PROBLEM DESCRIPTION:
In the entries that follow, the line with "The suggested chat" opens the range and the line with "dist/generated/types.d.ts:28182" closes it; repeat that range exactly, both lines included.

Records drawn from a dataset:
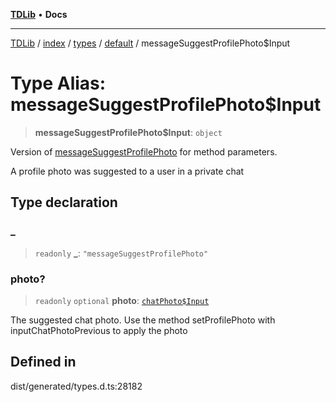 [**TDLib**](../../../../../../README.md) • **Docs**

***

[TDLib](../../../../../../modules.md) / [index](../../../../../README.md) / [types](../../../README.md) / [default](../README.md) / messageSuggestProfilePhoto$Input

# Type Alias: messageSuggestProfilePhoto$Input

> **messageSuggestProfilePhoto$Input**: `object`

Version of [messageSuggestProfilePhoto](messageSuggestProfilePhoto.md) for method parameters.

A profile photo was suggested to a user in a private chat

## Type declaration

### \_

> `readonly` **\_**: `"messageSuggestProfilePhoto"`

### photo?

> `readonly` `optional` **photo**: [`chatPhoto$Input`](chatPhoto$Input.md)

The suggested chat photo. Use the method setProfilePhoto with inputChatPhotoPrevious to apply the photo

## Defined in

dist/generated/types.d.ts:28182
--
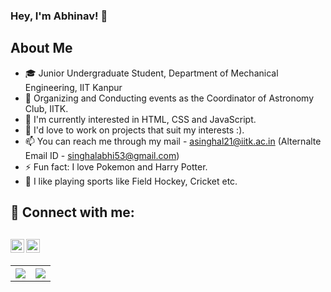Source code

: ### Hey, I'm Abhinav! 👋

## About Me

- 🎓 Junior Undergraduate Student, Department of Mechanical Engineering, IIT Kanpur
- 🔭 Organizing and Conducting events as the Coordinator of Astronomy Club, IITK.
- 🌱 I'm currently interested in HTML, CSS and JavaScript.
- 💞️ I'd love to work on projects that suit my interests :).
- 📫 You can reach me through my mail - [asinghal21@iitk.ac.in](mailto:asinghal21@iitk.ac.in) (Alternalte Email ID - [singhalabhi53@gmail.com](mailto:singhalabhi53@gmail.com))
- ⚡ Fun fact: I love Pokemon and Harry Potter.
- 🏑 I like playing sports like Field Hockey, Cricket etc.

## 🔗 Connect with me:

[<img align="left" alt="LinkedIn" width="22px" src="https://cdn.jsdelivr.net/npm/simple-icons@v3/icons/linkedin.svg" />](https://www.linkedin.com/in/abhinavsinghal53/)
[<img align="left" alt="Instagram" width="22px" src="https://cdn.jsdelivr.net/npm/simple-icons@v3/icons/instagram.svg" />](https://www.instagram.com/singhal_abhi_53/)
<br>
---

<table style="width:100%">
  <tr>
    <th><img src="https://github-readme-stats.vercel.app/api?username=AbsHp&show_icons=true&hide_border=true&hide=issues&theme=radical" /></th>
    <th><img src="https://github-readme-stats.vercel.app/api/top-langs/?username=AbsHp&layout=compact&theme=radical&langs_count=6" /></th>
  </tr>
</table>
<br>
--
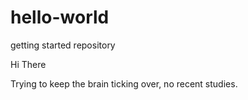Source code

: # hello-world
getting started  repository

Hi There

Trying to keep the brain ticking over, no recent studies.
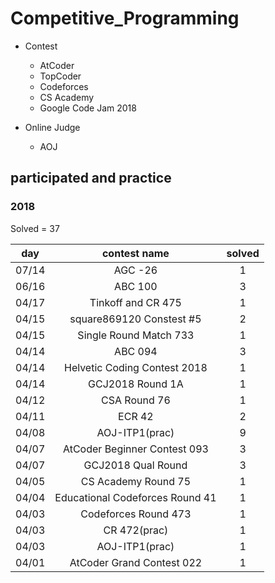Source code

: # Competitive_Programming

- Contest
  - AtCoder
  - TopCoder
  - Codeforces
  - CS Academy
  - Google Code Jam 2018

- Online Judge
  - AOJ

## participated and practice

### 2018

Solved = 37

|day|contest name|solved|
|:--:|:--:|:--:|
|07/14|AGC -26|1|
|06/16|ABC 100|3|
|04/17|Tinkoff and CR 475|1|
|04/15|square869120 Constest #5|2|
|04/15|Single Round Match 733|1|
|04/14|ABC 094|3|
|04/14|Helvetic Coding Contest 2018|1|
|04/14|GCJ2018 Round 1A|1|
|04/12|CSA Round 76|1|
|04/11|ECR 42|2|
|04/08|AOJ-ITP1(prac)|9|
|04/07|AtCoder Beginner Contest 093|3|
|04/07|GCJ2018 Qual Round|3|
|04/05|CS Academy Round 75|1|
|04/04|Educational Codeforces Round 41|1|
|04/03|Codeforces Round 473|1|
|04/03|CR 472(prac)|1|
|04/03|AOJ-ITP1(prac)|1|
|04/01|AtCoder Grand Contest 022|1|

REPLY:
The suggested chat photo. Use the method setProfilePhoto with inputChatPhotoPrevious to apply the photo

## Defined in

dist/generated/types.d.ts:28182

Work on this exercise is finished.